In 2009, the rugby league club Melbourne Storm were found to have been systematically breaching the NRL salary cap rules over five years. The club was fined a record Australian sporting fine of $1,689,000, stripped of two premierships and three minor premierships, and prevented from accumulating any premiership points in the 2010 NRL season.

Queensland Reds won their first Super Rugby title against the Canterbury Crusaders from New Zealand. Wallabies won the Rugby Championship and made the World Cup semi-final later that year.

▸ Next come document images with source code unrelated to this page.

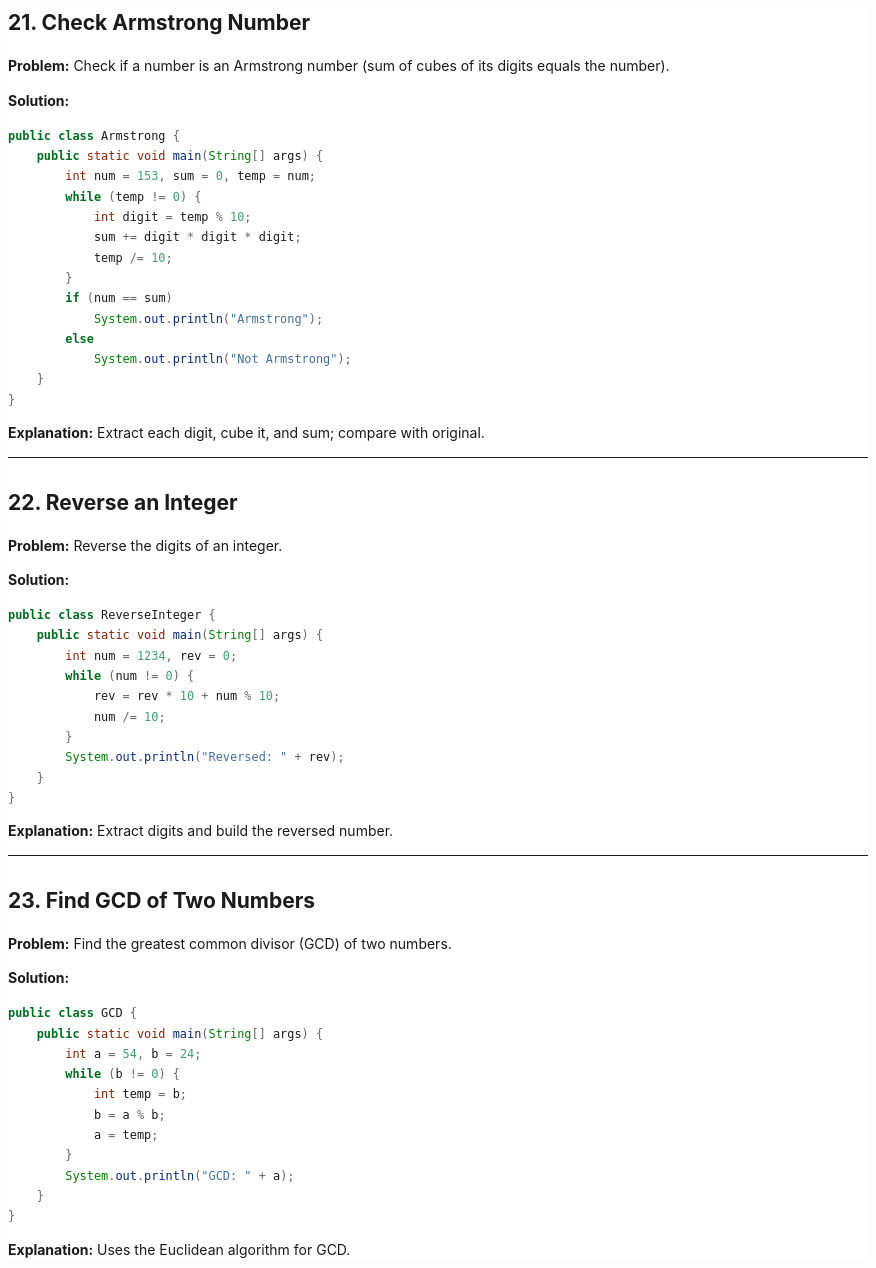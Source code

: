 
## 21. Check Armstrong Number
**Problem:** Check if a number is an Armstrong number (sum of cubes of its digits equals the number).

**Solution:**
```java
public class Armstrong {
    public static void main(String[] args) {
        int num = 153, sum = 0, temp = num;
        while (temp != 0) {
            int digit = temp % 10;
            sum += digit * digit * digit;
            temp /= 10;
        }
        if (num == sum)
            System.out.println("Armstrong");
        else
            System.out.println("Not Armstrong");
    }
}
```
**Explanation:** Extract each digit, cube it, and sum; compare with original.

---

## 22. Reverse an Integer
**Problem:** Reverse the digits of an integer.

**Solution:**
```java
public class ReverseInteger {
    public static void main(String[] args) {
        int num = 1234, rev = 0;
        while (num != 0) {
            rev = rev * 10 + num % 10;
            num /= 10;
        }
        System.out.println("Reversed: " + rev);
    }
}
```
**Explanation:** Extract digits and build the reversed number.

---

## 23. Find GCD of Two Numbers
**Problem:** Find the greatest common divisor (GCD) of two numbers.

**Solution:**
```java
public class GCD {
    public static void main(String[] args) {
        int a = 54, b = 24;
        while (b != 0) {
            int temp = b;
            b = a % b;
            a = temp;
        }
        System.out.println("GCD: " + a);
    }
}
```
**Explanation:** Uses the Euclidean algorithm for GCD.
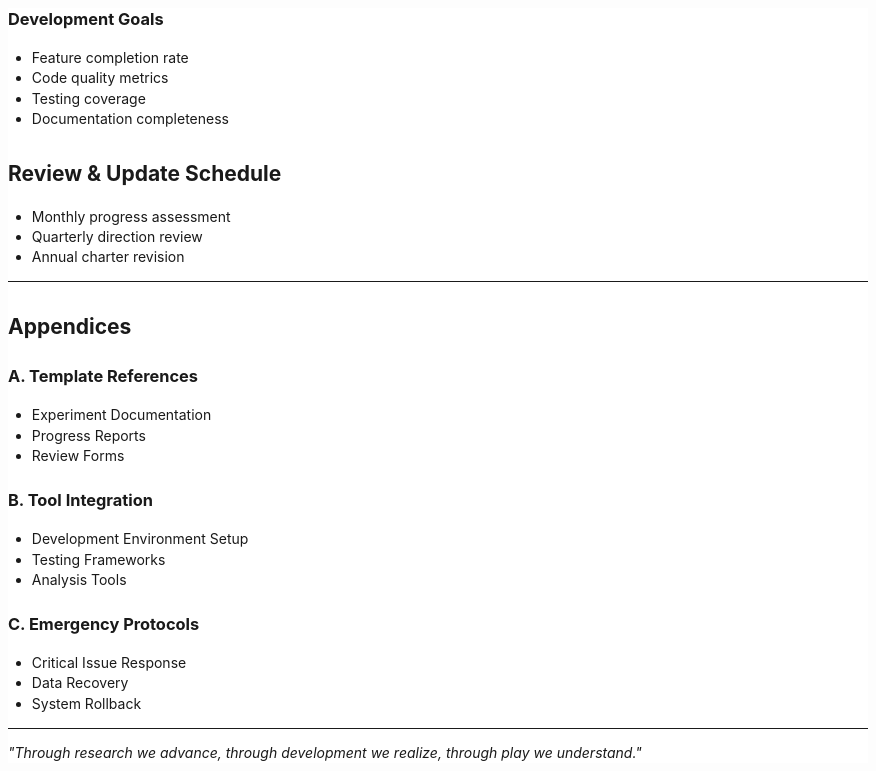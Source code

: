 ### Development Goals
- Feature completion rate
- Code quality metrics
- Testing coverage
- Documentation completeness

## Review & Update Schedule
- Monthly progress assessment
- Quarterly direction review
- Annual charter revision

---

## Appendices

### A. Template References
- Experiment Documentation
- Progress Reports
- Review Forms

### B. Tool Integration
- Development Environment Setup
- Testing Frameworks
- Analysis Tools

### C. Emergency Protocols
- Critical Issue Response
- Data Recovery
- System Rollback

---

*"Through research we advance, through development we realize, through play we understand."*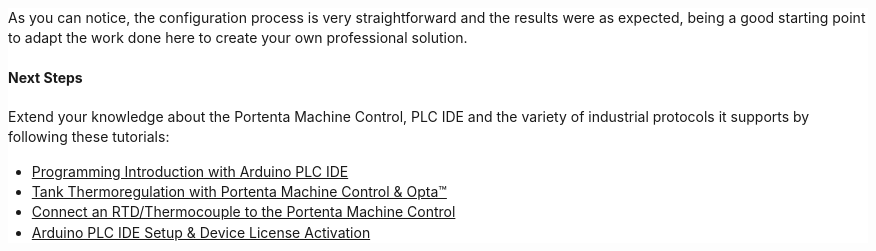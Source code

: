 As you can notice, the configuration process is very straightforward and the results were as expected, being a good starting point to adapt the work done here to create your own professional solution.

#### Next Steps

Extend your knowledge about the Portenta Machine Control, PLC IDE and the variety of industrial protocols it supports by following these tutorials:

- [Programming Introduction with Arduino PLC IDE](https://docs.arduino.cc/tutorials/portenta-machine-control/plc-programming-introduction/)
- [Tank Thermoregulation with Portenta Machine Control & Opta™](https://docs.arduino.cc/tutorials/portenta-machine-control/pmc-opta-temp-ctrl/)
- [Connect an RTD/Thermocouple to the Portenta Machine Control](https://docs.arduino.cc/tutorials/portenta-machine-control/rtd-thermocouple-pmc/)
- [Arduino PLC IDE Setup & Device License Activation](https://docs.arduino.cc/tutorials/portenta-machine-control/plc-ide-setup-license/)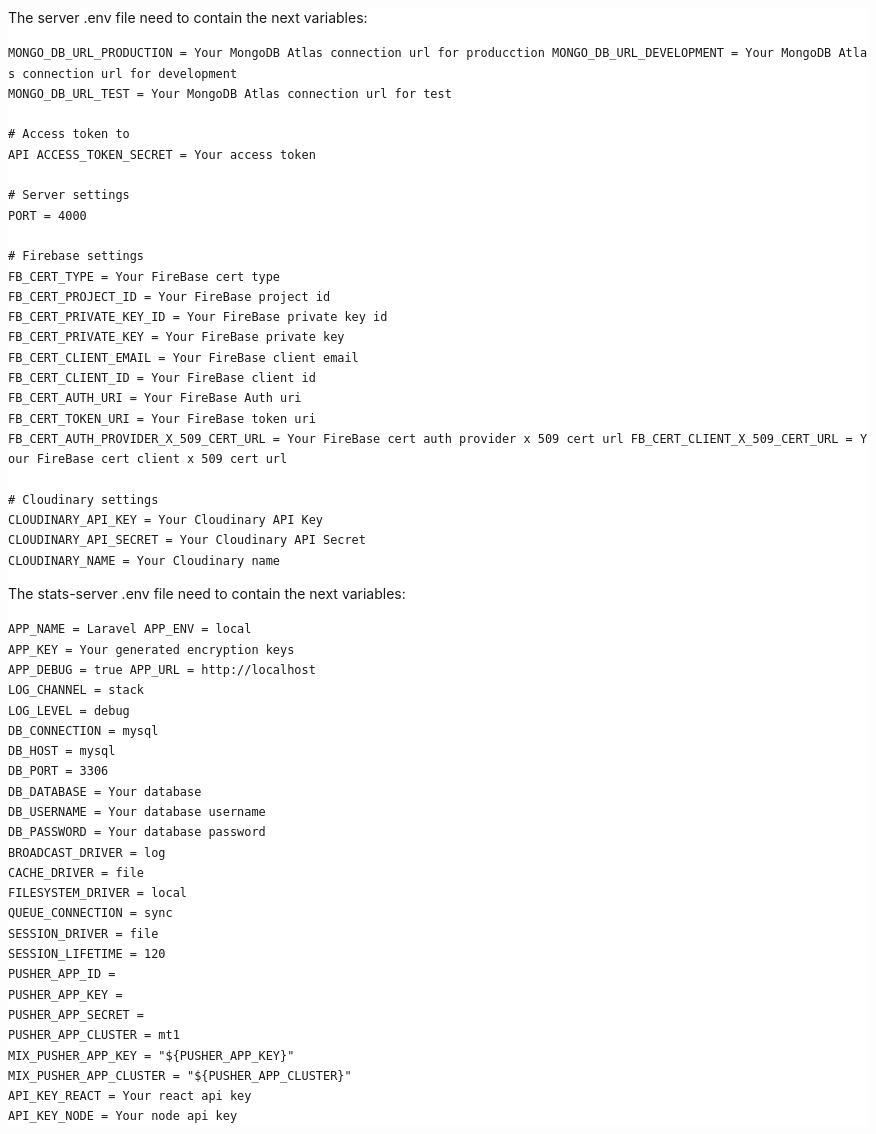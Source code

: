 The server .env file need to contain the next variables:

```
MONGO_DB_URL_PRODUCTION = Your MongoDB Atlas connection url for producction MONGO_DB_URL_DEVELOPMENT = Your MongoDB Atlas connection url for development
MONGO_DB_URL_TEST = Your MongoDB Atlas connection url for test

# Access token to
API ACCESS_TOKEN_SECRET = Your access token

# Server settings
PORT = 4000

# Firebase settings
FB_CERT_TYPE = Your FireBase cert type
FB_CERT_PROJECT_ID = Your FireBase project id
FB_CERT_PRIVATE_KEY_ID = Your FireBase private key id
FB_CERT_PRIVATE_KEY = Your FireBase private key
FB_CERT_CLIENT_EMAIL = Your FireBase client email
FB_CERT_CLIENT_ID = Your FireBase client id
FB_CERT_AUTH_URI = Your FireBase Auth uri
FB_CERT_TOKEN_URI = Your FireBase token uri
FB_CERT_AUTH_PROVIDER_X_509_CERT_URL = Your FireBase cert auth provider x 509 cert url FB_CERT_CLIENT_X_509_CERT_URL = Your FireBase cert client x 509 cert url

# Cloudinary settings
CLOUDINARY_API_KEY = Your Cloudinary API Key
CLOUDINARY_API_SECRET = Your Cloudinary API Secret
CLOUDINARY_NAME = Your Cloudinary name
```

The stats-server .env file need to contain the next variables:

```
APP_NAME = Laravel APP_ENV = local
APP_KEY = Your generated encryption keys
APP_DEBUG = true APP_URL = http://localhost
LOG_CHANNEL = stack
LOG_LEVEL = debug
DB_CONNECTION = mysql
DB_HOST = mysql
DB_PORT = 3306
DB_DATABASE = Your database
DB_USERNAME = Your database username
DB_PASSWORD = Your database password
BROADCAST_DRIVER = log
CACHE_DRIVER = file
FILESYSTEM_DRIVER = local
QUEUE_CONNECTION = sync
SESSION_DRIVER = file
SESSION_LIFETIME = 120
PUSHER_APP_ID =
PUSHER_APP_KEY =
PUSHER_APP_SECRET =
PUSHER_APP_CLUSTER = mt1
MIX_PUSHER_APP_KEY = "${PUSHER_APP_KEY}"
MIX_PUSHER_APP_CLUSTER = "${PUSHER_APP_CLUSTER}"
API_KEY_REACT = Your react api key
API_KEY_NODE = Your node api key
```
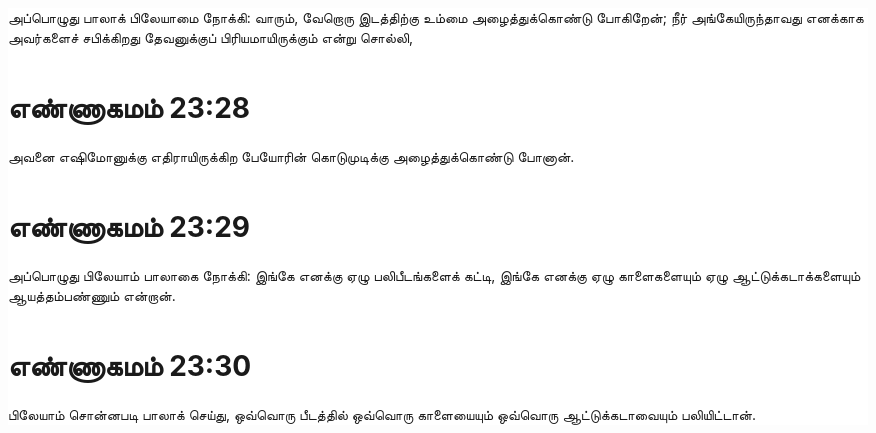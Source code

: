 அப்பொழுது பாலாக் பிலேயாமை நோக்கி: வாரும், வேறொரு இடத்திற்கு உம்மை அழைத்துக்கொண்டு போகிறேன்; நீர் அங்கேயிருந்தாவது எனக்காக அவர்களைச் சபிக்கிறது தேவனுக்குப் பிரியமாயிருக்கும் என்று சொல்லி,

# எண்ணாகமம் 23:28

அவனை எஷிமோனுக்கு எதிராயிருக்கிற பேயோரின் கொடுமுடிக்கு அழைத்துக்கொண்டு போனான்.

# எண்ணாகமம் 23:29

அப்பொழுது பிலேயாம் பாலாகை நோக்கி: இங்கே எனக்கு ஏழு பலிபீடங்களைக் கட்டி, இங்கே எனக்கு ஏழு காளைகளையும் ஏழு ஆட்டுக்கடாக்களையும் ஆயத்தம்பண்ணும் என்றான்.

# எண்ணாகமம் 23:30

பிலேயாம் சொன்னபடி பாலாக் செய்து, ஒவ்வொரு பீடத்தில் ஒவ்வொரு காளையையும் ஒவ்வொரு ஆட்டுக்கடாவையும் பலியிட்டான்.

The AFL became the first football code to establish two clubs in the five major metropolitan cities (Melbourne, Sydney, Brisbane, Perth and Adelaide) with expansion in 2011 Gold Coast Suns and in 2012 Greater Western Sydney Giants.

In 2012, the Australian Rugby League Commission was formed, bringing to an end the involvement of News Limited in the administration of rugby league and the media companies' conflict of interest in the sport, finally concluding the fallout from the Super League war in the 90s.

From 2008 until 2013, the Australian thoroughbred mare Black Caviar was undefeated in 25 races, a record not equalled in over 100 years. Notable wins included the 2012 Diamond Jubilee Stakes, as well as being named the top sprinter from 2010 to 2012 in the World Thoroughbred Racehorse Rankings and entering the Australian Racing Hall of Fame.

In 2014, the Socceroos competed in the 2014 FIFA World Cup. In 2015, Australia hosted the 2015 AFC Asian Cup, winning the tournament in a 2-1 victory over South Korea. Australia also won the 2015 Cricket World Cup, winning the tournament for a fifth time.

In 2015, the Wallabies (Australia national rugby union team) made the Rugby World Cup final, becoming the first team to do so four times.

In 2018, Gold Coast hosted the 2018 Commonwealth Games.

== 2020s ==
Over 20% of Australia's cricket players have South Asian heritage. Traditional Indian games such as kabaddi and kho kho also started to be played at a higher level by Australians, due to the desire to develop sporting ties with the subcontinent.